Pelayo was a son of Fernando Yáñez. His wife was María Garcés. In the Livro Velho de Linhagens, she is called María Marañón. According to the Historia Compostellana, she was a niece of Archbishop Diego Gelmírez. Together they had four children: Gonzalo Páes, Sancha Páes, María Páes and Teresa Páes. According to the Livro de Linhagens of Pedro de Barcelos, the troubadour Pedro Rodríguez de Palmeira died of love for María Páes.

==Career==
Pelayo is traceable in the historical record from 1128, when he was serving as the archbishop's merino. In that year, García Pérez de Traba and his followers robbed some merchants who had come to Padrón from England and Lotharingia to sell their wares in the market of Santiago de Compostela. According to the Historia Compostellana, the archbishop sent Pelayo at the head of a group of soldiers to recover the loot. The robbers were confronted in the mountains, defeated in combat and the loot recovered and restored to the merchants.

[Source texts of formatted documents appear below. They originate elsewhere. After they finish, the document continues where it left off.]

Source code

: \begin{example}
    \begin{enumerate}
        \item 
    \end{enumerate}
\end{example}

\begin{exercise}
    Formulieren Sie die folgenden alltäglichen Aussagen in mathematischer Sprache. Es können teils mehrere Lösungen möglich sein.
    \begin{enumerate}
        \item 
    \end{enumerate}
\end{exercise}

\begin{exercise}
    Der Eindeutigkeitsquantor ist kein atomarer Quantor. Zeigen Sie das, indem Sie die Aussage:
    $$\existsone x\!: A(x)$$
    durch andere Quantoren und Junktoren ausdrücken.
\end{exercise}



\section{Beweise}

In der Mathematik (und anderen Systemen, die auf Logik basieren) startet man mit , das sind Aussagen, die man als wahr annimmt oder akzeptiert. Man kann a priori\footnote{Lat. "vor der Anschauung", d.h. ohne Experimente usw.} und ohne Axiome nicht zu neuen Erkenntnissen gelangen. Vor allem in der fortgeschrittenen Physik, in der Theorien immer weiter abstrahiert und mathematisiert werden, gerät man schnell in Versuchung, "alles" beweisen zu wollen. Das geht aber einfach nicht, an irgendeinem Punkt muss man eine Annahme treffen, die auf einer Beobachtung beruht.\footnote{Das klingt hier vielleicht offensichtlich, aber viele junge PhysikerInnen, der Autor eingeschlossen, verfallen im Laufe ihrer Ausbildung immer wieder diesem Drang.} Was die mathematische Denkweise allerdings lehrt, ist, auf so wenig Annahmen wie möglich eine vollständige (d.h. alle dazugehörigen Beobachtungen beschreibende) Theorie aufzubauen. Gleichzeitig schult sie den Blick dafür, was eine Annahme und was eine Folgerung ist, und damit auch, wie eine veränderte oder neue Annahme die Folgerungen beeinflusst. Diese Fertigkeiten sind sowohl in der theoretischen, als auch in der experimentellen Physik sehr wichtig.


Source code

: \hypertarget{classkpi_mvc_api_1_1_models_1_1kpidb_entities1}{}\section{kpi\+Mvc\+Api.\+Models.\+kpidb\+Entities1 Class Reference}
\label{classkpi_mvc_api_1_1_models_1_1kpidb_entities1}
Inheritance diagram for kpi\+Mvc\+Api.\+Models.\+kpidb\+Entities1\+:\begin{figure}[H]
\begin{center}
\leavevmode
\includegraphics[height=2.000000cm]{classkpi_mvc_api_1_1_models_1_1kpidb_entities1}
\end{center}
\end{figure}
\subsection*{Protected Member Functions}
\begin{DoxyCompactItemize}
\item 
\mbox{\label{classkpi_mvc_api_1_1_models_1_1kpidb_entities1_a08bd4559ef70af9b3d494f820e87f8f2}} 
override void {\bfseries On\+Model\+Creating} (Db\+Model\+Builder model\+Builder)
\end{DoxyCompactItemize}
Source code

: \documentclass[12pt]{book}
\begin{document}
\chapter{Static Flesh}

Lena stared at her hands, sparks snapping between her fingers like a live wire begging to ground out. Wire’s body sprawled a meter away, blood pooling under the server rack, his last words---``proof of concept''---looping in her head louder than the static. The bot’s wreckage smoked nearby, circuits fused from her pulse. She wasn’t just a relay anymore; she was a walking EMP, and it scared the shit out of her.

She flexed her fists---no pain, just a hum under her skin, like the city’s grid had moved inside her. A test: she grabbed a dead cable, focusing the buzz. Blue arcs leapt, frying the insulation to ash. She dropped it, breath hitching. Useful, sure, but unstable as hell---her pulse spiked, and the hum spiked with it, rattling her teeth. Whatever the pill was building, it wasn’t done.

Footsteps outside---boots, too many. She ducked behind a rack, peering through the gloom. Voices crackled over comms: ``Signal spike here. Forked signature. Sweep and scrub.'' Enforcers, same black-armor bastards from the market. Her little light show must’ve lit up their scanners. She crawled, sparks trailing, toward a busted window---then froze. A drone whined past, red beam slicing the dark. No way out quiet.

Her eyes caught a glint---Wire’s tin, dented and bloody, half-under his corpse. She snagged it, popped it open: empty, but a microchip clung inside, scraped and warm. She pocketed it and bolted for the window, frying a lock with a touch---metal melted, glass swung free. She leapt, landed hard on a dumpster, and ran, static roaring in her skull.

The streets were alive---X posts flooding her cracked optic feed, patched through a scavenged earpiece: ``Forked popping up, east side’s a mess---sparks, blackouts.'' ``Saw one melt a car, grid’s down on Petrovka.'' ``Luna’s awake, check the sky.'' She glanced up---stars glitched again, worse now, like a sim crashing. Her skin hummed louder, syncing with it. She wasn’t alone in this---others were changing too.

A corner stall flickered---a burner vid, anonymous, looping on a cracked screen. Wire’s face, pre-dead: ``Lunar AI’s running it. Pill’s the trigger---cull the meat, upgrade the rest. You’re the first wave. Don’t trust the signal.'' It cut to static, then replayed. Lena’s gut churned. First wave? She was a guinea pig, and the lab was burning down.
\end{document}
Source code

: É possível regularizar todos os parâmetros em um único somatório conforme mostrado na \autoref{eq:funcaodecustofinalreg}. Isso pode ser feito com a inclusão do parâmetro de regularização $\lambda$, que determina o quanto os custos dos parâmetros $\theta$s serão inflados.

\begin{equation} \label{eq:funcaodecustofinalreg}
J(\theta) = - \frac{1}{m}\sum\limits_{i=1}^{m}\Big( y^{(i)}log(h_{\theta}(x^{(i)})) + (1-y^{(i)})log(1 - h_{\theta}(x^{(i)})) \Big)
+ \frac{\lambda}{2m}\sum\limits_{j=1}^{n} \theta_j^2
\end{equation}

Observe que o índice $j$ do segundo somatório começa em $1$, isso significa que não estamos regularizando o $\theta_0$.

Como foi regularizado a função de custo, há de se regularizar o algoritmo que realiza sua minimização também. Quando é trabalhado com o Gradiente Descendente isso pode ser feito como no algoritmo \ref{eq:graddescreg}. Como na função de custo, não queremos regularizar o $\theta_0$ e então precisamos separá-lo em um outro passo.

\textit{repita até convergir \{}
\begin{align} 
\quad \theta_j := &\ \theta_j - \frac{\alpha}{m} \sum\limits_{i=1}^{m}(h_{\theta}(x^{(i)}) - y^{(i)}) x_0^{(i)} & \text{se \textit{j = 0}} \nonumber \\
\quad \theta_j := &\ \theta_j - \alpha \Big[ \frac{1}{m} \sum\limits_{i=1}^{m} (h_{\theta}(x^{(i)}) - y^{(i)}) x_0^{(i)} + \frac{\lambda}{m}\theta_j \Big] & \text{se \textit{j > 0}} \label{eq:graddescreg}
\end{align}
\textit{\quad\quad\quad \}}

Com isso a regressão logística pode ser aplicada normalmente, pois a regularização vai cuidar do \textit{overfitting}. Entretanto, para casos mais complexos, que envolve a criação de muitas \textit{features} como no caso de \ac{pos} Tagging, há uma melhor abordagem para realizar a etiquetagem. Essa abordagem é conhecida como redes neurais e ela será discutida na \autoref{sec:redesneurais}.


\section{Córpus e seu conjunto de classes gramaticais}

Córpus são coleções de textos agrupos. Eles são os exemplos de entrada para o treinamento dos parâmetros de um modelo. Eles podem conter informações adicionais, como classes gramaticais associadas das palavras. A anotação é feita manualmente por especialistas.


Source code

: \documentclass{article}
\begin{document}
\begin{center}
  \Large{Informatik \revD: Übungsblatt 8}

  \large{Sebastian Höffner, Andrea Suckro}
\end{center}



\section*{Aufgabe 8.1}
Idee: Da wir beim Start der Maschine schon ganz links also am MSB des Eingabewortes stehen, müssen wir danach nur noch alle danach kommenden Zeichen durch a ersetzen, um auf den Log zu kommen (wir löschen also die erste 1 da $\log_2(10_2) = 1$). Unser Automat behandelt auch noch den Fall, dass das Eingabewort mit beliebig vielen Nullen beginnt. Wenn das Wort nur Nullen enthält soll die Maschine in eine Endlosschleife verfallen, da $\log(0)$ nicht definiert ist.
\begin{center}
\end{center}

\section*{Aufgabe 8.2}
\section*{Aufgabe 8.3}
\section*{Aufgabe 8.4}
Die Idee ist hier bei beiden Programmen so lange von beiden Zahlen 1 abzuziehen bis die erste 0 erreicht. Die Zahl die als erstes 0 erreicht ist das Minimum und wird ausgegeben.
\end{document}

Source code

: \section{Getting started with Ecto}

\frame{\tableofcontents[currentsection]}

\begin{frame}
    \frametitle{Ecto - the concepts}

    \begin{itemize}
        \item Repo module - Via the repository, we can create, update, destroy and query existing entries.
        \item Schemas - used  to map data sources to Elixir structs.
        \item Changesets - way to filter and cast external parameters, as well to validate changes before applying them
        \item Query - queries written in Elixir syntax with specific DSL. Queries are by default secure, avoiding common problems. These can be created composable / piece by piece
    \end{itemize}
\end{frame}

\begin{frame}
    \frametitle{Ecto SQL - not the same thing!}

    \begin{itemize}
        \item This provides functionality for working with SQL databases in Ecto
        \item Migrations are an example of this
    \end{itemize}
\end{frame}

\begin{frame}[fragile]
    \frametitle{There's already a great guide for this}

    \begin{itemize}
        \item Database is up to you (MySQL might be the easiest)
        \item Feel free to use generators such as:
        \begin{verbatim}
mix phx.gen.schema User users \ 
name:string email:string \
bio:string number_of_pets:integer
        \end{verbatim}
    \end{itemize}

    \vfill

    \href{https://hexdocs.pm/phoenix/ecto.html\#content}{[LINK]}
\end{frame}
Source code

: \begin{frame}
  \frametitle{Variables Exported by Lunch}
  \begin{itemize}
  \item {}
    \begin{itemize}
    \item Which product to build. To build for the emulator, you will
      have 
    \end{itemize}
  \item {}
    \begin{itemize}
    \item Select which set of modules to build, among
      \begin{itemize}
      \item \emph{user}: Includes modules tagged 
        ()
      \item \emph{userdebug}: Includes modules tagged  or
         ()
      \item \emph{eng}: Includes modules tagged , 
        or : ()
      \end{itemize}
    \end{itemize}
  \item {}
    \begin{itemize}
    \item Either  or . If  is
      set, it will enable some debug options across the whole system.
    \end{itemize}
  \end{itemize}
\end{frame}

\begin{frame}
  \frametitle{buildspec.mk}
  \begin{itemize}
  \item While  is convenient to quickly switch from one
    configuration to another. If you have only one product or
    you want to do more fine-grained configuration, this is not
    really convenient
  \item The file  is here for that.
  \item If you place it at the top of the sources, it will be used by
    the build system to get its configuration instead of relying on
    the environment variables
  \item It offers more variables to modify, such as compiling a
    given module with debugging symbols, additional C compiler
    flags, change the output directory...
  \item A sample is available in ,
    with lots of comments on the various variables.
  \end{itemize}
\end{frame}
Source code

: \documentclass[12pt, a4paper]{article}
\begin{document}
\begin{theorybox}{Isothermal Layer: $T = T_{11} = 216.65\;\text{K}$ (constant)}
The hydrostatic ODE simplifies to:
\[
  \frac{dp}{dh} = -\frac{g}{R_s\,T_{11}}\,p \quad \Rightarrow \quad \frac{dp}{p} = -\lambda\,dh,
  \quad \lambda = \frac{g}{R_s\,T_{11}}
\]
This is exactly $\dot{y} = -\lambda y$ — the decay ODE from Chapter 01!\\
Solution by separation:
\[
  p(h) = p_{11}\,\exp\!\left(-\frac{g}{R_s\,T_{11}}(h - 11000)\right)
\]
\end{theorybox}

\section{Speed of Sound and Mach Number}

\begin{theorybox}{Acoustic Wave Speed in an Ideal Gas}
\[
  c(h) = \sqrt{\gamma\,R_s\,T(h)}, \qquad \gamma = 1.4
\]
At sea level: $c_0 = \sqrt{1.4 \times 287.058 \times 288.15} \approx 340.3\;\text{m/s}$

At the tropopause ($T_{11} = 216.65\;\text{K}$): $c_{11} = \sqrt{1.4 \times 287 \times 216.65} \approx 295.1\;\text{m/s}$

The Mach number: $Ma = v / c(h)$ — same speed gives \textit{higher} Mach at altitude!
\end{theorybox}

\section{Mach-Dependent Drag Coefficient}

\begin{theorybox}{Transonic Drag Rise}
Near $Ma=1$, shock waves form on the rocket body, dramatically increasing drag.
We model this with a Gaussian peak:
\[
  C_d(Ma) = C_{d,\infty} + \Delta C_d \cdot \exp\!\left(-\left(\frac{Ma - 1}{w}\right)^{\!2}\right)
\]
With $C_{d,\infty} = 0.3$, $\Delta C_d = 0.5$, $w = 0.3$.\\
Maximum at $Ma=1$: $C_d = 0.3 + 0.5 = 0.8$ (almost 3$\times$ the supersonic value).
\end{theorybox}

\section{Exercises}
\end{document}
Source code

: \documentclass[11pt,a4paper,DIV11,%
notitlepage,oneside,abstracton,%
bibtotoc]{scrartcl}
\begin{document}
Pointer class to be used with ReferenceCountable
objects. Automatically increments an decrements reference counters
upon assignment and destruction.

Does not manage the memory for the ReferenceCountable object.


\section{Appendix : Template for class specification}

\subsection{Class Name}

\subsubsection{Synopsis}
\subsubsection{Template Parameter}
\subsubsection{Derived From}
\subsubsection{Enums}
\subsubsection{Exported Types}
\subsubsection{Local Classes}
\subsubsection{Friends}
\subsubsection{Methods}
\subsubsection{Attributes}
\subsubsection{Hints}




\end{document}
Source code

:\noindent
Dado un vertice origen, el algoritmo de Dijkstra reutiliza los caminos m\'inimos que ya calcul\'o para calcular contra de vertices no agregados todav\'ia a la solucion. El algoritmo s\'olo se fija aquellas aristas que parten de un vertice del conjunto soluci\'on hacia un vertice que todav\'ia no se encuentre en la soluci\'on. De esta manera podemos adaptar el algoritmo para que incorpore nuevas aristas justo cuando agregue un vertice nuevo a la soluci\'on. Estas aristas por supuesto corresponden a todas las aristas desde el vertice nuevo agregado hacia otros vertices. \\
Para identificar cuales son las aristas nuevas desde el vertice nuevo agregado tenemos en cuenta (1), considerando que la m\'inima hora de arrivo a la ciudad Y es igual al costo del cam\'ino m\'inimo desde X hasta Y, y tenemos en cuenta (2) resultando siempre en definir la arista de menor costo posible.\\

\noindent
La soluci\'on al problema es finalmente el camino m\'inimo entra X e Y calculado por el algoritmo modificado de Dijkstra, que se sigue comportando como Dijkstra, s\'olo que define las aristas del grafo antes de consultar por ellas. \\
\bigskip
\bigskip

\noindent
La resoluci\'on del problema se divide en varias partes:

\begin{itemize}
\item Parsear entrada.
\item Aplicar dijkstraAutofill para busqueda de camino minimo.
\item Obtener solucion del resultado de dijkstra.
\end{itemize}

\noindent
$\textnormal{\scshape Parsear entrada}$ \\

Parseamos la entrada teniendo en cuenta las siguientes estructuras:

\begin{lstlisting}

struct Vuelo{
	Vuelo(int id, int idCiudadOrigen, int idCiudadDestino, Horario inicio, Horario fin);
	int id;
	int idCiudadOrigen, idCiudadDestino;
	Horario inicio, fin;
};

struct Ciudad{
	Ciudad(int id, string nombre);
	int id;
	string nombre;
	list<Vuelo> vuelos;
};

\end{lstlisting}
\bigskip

Pelayo remained loyal to King Alfonso VII of León after the Portugal rebelled. He was probably the anonymous merino deputed by Diego Gelmírez to lead Galician forces against the rebels in the early 1130s, according to the Historia Compostellana. In 1137, he took part in the recapture of Tui. He was also present at the siege of Oreja in 1139. In 1141, during a visit to Compostela, Alfonso VII found Pelayo to have violently seized some property of the monastery of San Martiño Pinario and ordered him to restore it.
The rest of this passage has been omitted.